- Location of Manomin County
- Founded: May 23, 1857
- Dissolved: November 2, 1869
- Seat: Manomin

Area
- • Total: 16 sq mi (41 km^{2})

Population
- • Estimate (1860): 136

= Manomin County, Minnesota =

Manomin County was a county in Minnesota that existed separately for 13 years from 1857 to 1869. The land was originally split off from Ramsey County. When it was formed, it was the smallest county in the United States at roughly 16 square miles. It comprised the Fridley Township, named for Minnesota legislator Abram M. Fridley. Abram Fridley was the chairman of the county commissioners during the lifetime of the county. The population in 1860 was 136. It was merged into Anoka County in 1869.
This land area currently makes up the unusual southward extension of Anoka County between Hennepin and Ramsey counties. The former county seat of Manomin is now within the boundaries of the city of Fridley, Minnesota. The Manomin County Park in Fridley, at the confluence of Rice Creek and the Mississippi River remains near the former Manomin town site.

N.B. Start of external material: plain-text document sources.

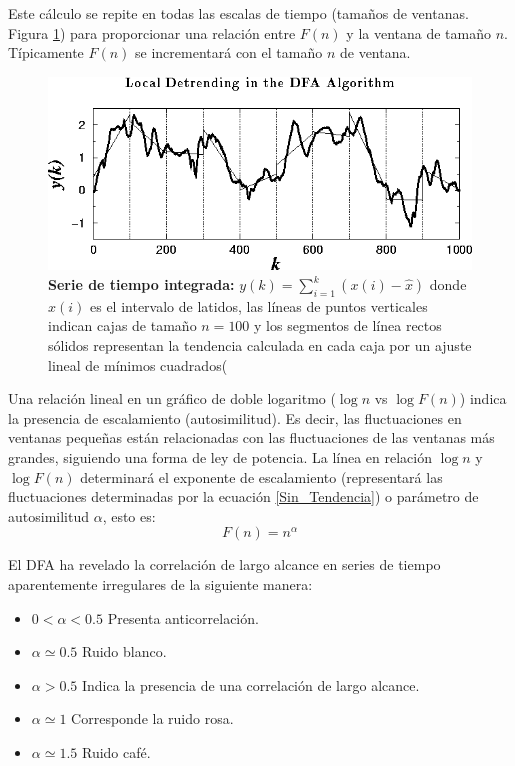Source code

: \documentclass[letterpaper,titlepage,12pt,draft]{report}
\begin{document}
Este c\'alculo se repite en todas las escalas de tiempo (tama\~nos de ventanas. Figura \ref{fig:DFA2}) para proporcionar una relaci\'on entre $F(n)$ y la ventana de tama\~no $n$. T\'ipicamente $F(n)$ se incrementar\'a con el tama\~no $n$ de ventana.\\

\begin{figure}[h]
\begin{center}
\includegraphics[scale=0.5]{DFA2.png}
\caption{{\bf Serie de tiempo integrada:} $\displaystyle y(k)=\sum_{i=1}^{k}(x(i)-\hat{x})$ donde $x(i)$ es el intervalo de latidos, las l\'ineas de puntos verticales indican cajas de tama\~no $n=100$ y los segmentos de l\'inea rectos s\'olidos representan la tendencia calculada en cada caja por un ajuste lineal de m\'inimos cuadrados(\cite{Goldberger}}
\label{fig:DFA2}
\end{center}
\end{figure}

Una relaci\'on lineal en un gr\'afico de doble logaritmo ($\log n$ vs $\log F(n)$) indica la presencia de escalamiento (autosimilitud). Es decir, las fluctuaciones en ventanas peque\~nas est\'an relacionadas con las fluctuaciones de las ventanas m\'as grandes, siguiendo una forma de ley de potencia. La l\'inea en relaci\'on $\log n$ y $\log F(n)$ determinar\'a el exponente de escalamiento (representar\'a las fluctuaciones determinadas por la ecuaci\'on \eqref{Sin_Tendencia}) o par\'ametro de autosimilitud $\alpha$, esto es: 
\begin{equation}
F(n)=n^{\alpha}
\end{equation}
 
El DFA ha revelado la correlaci\'on de largo alcance en series de tiempo aparentemente irregulares \cite{Peng} de la siguiente manera:
\begin{itemize}
\item $0<\alpha<0.5$ Presenta anticorrelaci\'on.
\item $\alpha\simeq0.5$ Ruido blanco.
\item $\alpha>0.5$ Indica la presencia de una correlaci\'on de largo alcance. 
\item $\alpha\simeq1$ Corresponde la ruido rosa.
\item $\alpha\simeq1.5$ Ruido caf\'e.
\end{itemize}
\end{document}
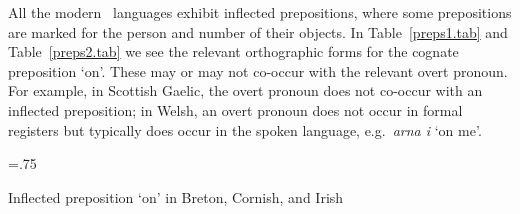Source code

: \documentclass[output=paper,colorlinks,citecolor=brown]{langscibook}
\begin{document}
All the modern \ce\ languages exhibit inflected prepositions, where some prepositions are marked for the person and number of their objects. In Table~\ref{preps1.tab} and Table~\ref{preps2.tab} we see the relevant orthographic forms for the cognate preposition `on'. These may or may not co-occur with the relevant overt pronoun. For example, in Scottish Gaelic, the overt pronoun does not co-occur with an inflected preposition; in Welsh, an overt pronoun does not occur in formal registers but typically does occur in the spoken language, e.g.\ \emph{arna i} `on me'.

\begin{table}
\tabcolsep=.75\tabcolsep
\begin{floatrow}
{\caption{Inflected preposition `on' in Breton, Cornish, and Irish}
\label{preps1.tab}}
{\caption{Inflected preposition `on' in Manx, Scottish Gaelic, and Welsh}
\label{preps2.tab}}
\end{floatrow}
\end{table}
\end{document}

Manomin is a variant spelling of manoomin, the Ojibwe word for wild rice, a staple of their diet. A current Minnesota county, Mahnomen, created in 1906, is similarly named.

==History==
Manomin county was created when the Fridley township sections were split from Ramsey County, on May 23, 1857. The county seat was Manomin (present-day Fridley). Another former county, Buchanan County, was created in Minnesota on the same day. Manomin County was disbanded in 1858 and administratively attached to St. Louis County, Minnesota. In 1860, it was attached to Anoka County. At the time, the area's population was 136. In 1863, it was attached to Hennepin County. An amendment to Article 11 of the state constitution, to bring Manomin County into Anoka county passed in the November 2, 1869, election with 88.9 percent support.
Henry C. Fridley, son of territorial legislator Abram M. Fridley, would later describe the situation in a letter dated April 18, 1899.
- "...Of course, a county of so small an area and sparsely populated was unable to maintain an organization without embarrassment and liability of being subject to exorbitant taxation, should its political management fall into incompetent hands. It was 'an elephant on our hands,' difficult to get rid of, because of the constitutional provision against reducing counties below four hundred square miles, hence the constitutional amendment was submitted and adopted as the only way out of the dilemma."

==Geography==
Within the boundaries of what was Manomin county are today the cities of Fridley, Columbia Heights, Hilltop, part of Spring Lake Park, and a small part of Coon Rapids. It was technically described,

- "The county of Manomin is established and bounded as Beginning in the middle of the channel of the Mississippi river at its with the line between townships twenty nine and thirty north of twenty four west from the fourth meridian thence east on said town line to the south east corner of town thirty of range twenty four thence on the east line of said town to the north east corner thereof thence on the north line of said town to the centre of the channel of the river thence down the middle of said channel to the place of beginning ."

The county consisted of 18 sections, of which six were bounded by the Mississippi river, and measured less than the 640 acres of a full section.